The University of Idaho was founded 132 years ago on January 30, 1889. Idaho Governor Edward A. Stevenson signed the Territorial Legislature’s Council Bill No. 20 which established the University of Idaho.1
This would not have been possible if President Abraham Lincoln had not signed the Morrill Act on July 2, 1862 which established federal support through land grants for higher education.2 One of the oldest buildings on campus, Morrill Hall, was named after Representative Justin Smith Morrill of Vermont, whose named adorns the 1862 bill that President Lincoln signed to provide funds for a series of land-grant college. Representative Morrill fought for this bill for many years, which lead to it becoming known as the Morrill Act.
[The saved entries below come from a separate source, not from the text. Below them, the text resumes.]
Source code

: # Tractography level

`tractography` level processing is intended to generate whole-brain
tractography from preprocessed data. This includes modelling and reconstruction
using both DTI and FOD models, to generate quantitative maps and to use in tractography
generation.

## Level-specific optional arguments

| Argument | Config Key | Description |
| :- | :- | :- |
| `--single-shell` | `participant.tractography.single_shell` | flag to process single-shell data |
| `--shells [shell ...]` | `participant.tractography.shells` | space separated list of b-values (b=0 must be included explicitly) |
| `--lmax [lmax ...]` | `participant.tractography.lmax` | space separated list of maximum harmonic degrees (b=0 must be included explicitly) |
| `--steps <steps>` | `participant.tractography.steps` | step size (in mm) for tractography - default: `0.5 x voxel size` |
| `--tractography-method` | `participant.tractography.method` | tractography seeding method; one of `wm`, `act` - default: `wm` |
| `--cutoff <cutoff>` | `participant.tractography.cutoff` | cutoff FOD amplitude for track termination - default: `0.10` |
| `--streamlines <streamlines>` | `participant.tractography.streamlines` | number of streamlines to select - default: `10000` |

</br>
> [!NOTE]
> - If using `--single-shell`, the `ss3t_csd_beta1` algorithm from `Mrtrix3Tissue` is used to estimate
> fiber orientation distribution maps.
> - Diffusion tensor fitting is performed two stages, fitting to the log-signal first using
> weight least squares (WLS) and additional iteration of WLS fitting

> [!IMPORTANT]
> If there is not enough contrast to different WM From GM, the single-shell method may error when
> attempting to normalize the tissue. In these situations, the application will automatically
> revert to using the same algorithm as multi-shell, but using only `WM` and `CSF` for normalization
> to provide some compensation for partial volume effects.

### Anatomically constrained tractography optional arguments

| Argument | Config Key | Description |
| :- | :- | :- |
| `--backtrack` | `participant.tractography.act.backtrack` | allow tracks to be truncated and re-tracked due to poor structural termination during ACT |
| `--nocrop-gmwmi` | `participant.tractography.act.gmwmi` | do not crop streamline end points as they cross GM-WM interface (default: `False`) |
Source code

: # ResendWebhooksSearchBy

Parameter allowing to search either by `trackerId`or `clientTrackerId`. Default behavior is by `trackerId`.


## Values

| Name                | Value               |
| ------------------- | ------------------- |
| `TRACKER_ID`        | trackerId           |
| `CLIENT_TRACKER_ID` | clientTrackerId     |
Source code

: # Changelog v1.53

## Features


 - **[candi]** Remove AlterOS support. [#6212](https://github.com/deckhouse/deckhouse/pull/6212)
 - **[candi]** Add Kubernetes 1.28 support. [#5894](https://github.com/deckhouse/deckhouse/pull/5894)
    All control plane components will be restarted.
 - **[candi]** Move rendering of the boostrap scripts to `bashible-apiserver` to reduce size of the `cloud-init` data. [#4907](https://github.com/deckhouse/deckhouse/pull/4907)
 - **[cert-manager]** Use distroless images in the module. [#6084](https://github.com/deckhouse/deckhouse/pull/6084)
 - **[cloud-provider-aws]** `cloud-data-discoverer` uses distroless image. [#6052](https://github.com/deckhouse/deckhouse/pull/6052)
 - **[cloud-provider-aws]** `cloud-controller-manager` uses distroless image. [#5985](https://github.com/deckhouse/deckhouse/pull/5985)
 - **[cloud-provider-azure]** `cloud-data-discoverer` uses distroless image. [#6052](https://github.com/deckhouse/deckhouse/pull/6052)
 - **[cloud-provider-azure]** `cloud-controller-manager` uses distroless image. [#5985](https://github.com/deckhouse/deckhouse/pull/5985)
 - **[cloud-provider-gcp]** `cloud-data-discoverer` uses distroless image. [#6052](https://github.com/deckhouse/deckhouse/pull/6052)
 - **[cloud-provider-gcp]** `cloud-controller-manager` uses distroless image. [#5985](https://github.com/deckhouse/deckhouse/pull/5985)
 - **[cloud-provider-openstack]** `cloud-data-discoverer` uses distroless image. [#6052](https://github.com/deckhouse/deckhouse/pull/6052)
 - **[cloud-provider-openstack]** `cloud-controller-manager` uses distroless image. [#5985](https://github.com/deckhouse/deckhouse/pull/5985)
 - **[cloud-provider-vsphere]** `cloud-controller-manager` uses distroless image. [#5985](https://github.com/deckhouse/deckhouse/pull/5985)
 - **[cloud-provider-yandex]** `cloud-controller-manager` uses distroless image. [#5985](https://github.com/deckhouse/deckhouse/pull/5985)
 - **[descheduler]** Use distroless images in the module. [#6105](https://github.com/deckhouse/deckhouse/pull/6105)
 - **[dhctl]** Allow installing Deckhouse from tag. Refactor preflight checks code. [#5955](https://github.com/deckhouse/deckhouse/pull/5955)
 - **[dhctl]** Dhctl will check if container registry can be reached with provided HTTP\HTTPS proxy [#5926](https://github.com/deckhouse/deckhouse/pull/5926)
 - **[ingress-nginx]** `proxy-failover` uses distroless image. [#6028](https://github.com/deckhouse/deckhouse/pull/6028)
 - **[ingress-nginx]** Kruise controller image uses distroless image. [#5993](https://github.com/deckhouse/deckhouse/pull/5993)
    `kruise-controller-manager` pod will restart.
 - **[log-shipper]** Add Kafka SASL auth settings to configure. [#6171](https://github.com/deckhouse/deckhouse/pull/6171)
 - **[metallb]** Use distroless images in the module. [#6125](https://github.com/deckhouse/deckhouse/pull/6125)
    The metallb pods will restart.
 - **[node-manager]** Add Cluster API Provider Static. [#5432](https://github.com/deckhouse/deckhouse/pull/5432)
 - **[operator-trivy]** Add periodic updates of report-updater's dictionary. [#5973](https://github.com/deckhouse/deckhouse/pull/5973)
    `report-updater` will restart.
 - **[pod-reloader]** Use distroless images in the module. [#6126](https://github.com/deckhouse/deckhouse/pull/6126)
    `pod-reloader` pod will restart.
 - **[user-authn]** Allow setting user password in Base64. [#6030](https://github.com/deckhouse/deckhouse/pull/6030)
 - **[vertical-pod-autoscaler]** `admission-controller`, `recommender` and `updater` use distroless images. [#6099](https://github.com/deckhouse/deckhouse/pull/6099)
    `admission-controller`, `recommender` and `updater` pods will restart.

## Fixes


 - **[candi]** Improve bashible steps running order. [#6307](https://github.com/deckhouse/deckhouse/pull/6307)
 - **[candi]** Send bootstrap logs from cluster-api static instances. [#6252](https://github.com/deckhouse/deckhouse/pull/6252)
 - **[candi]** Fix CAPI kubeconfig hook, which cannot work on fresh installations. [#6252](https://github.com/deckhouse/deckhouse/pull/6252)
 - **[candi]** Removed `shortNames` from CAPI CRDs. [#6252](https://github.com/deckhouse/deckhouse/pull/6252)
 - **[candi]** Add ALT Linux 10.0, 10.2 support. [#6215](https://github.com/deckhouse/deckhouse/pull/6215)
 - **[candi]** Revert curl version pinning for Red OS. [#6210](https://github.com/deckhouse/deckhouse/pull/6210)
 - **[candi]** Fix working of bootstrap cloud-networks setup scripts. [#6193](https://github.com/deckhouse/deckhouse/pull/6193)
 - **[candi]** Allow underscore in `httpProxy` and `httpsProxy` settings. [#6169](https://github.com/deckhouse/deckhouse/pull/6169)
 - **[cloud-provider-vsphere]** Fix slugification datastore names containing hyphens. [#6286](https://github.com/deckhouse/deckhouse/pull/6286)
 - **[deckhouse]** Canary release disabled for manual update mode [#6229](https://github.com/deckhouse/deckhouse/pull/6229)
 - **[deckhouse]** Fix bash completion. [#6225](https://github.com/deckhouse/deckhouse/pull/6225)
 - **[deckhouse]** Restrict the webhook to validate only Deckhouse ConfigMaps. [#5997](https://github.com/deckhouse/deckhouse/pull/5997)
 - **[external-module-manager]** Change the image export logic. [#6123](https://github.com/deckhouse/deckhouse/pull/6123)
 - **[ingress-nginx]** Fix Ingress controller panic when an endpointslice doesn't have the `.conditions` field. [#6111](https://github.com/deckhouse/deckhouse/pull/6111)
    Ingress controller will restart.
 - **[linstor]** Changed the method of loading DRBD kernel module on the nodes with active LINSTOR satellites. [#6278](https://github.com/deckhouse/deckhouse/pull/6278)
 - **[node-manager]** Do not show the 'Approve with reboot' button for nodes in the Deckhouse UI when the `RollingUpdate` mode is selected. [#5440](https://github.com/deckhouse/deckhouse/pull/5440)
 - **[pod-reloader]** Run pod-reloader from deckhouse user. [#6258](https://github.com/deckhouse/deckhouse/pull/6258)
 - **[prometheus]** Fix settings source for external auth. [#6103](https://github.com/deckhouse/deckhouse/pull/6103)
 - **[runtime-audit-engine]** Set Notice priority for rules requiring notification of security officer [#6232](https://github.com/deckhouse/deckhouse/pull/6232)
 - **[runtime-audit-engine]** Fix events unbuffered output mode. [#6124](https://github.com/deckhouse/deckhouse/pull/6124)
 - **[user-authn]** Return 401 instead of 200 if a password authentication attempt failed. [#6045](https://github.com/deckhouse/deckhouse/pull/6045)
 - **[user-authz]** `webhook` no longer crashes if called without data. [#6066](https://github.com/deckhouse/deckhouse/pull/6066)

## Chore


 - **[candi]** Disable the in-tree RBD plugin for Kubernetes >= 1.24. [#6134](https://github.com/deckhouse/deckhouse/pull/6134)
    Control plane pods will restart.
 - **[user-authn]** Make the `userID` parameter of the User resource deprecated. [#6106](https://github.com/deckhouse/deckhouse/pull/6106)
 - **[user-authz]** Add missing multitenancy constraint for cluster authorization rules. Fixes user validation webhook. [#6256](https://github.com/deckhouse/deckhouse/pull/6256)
Consequently, it is not uncommon to see a landmark or building named for Morrill on land-grant campuses.3
Morrill Hall was originally constructed as the University’s agriculture building. It became the Forestry Building in 1950, but was eventually returned to being called Morrill Hall and presently houses the College of Graduate Studies.4
Another one of the original buildings of the University of Idaho campus was the Administration Building. There have been two versions of the Administration Building on campus because the original one, built in 1891-1892, was destroyed in a fire on March 30, 1906. In 1896, the first four graduates of University of Idaho received their degrees in the Old Admin auditorium.5
The first undergraduate degrees were awarded to four students in the first graduating Class of 1896. The first African American student at the University, Jennie Eva Hughes, graduated as part of the Class of 1899.